Menurut teori Mildred Parten (1932) dalam buku Membangun Kecerdasan Emosi dan Sosial Anak Sejak Usia Dini. menjelaskan bahwa kegiatan bermain adalah sebagai sarana sosialisasi. Terdapat enam bentuk interaksi anak yang terjadi ketika mereka bermain. Dari ke enam bentuk kegiatan bermain tersebut dapat terlihat adanya peningkatan kadar sosial emosional anak. Keenam bentuk tersebut meliputi (1) Unoccupied play, anak tidak terlibat langsung dalam kegiatan bermain melainkan hanya sebagai pengamat di sekitarnya yang menarik perhatiannya; (2) Solitary Play (bermain sendiri), anak asyik bermain sendiri tanpa memerhatikan kehadiran teman atau anak lainnya; (3) Onlooker Play (pengamat), seorang anak memerhatikan perilaku dan kecakapan anak lainnya bermain; (4) Paralel Play, beberapa anak bermain dengan jenis alat permainan yang serupa dan melakukan gerakan yang serupa pula; (5) Assosiative Play, adanya interaksi antar anak ketika bermain namun ketika diamati nampak bahwa mereka tidak melakukan kerjasama; dan (6) Cooperative Play, anak-anak bermain bersama dengan ditandai adanya kerja sama, pembagian tugas atau peran diantara mereka dalam permainan untuk dapat mencapai suatu tujuan tertentu.

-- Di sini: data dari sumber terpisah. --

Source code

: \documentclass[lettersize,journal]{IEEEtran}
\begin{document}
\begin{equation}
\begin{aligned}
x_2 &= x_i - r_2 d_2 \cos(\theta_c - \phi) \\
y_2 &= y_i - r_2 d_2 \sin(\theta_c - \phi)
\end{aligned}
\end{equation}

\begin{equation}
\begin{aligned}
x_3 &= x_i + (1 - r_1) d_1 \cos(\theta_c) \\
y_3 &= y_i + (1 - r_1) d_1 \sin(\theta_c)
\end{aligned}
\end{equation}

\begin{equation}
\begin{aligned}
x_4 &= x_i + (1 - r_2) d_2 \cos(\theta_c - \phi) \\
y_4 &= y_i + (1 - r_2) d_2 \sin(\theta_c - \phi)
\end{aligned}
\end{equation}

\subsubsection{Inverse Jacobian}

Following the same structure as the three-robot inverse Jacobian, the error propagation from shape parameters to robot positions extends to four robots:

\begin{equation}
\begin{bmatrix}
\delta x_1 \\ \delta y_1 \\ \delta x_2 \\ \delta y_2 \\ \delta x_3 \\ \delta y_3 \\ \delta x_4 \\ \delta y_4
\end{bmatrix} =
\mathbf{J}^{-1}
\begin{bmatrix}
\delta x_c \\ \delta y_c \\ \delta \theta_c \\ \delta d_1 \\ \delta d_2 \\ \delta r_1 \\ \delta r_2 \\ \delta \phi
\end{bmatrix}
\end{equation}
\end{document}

Peran orangtua tentu turut andil dalam kehidupan anak terutama membantu anak dalam mengelola emosi mereka. Hal tersebut sangat bergantung pada bagaimana cara mereka berbicara dengan anak tentang emosi, mengambil pendekatan melatih emosi dan mengabaikan emosi. Cara tersebut dapat dilihat ketika orang tua memberikan pendekatan cara mengatasi emosi negatif anak seperti marah, sedih, kesal dan sebagainya.
Selain dengan mengajak dan membiarkan Meera bermain, langkah yang diambil bunda kepada Meera adalah dengan mengajaknya berbicara berdua. Pada momen inilah bunda menyelipkan butir-butir pengetahuan mengatasi emosi. Seperti ketika Meera melakukan kesalahan, bunda tidak langusng marah kepadanya melainkan mendekatinya dan memberi penjelasan baik-baik bahwa apa yang telah dilakukannya adalah hal yang salah. Hingga pada akhirnya Meera menyadari hal tersebut kemudian meminta maaf kepada bundanya. Disisi lain bunda juga meminta Meera untuk memberi salam kepada siapa pun yang datang bertamu ke rumahnya, dan memberikan hidangan yang dimilikinya kepada tamu tersebut, hal ini ditujukan untuk dapat mengubah sikap individual pada Meera sehingga Meera mualai terbiasa berinteraksi dan berbagi kepada teman maupun orang lain.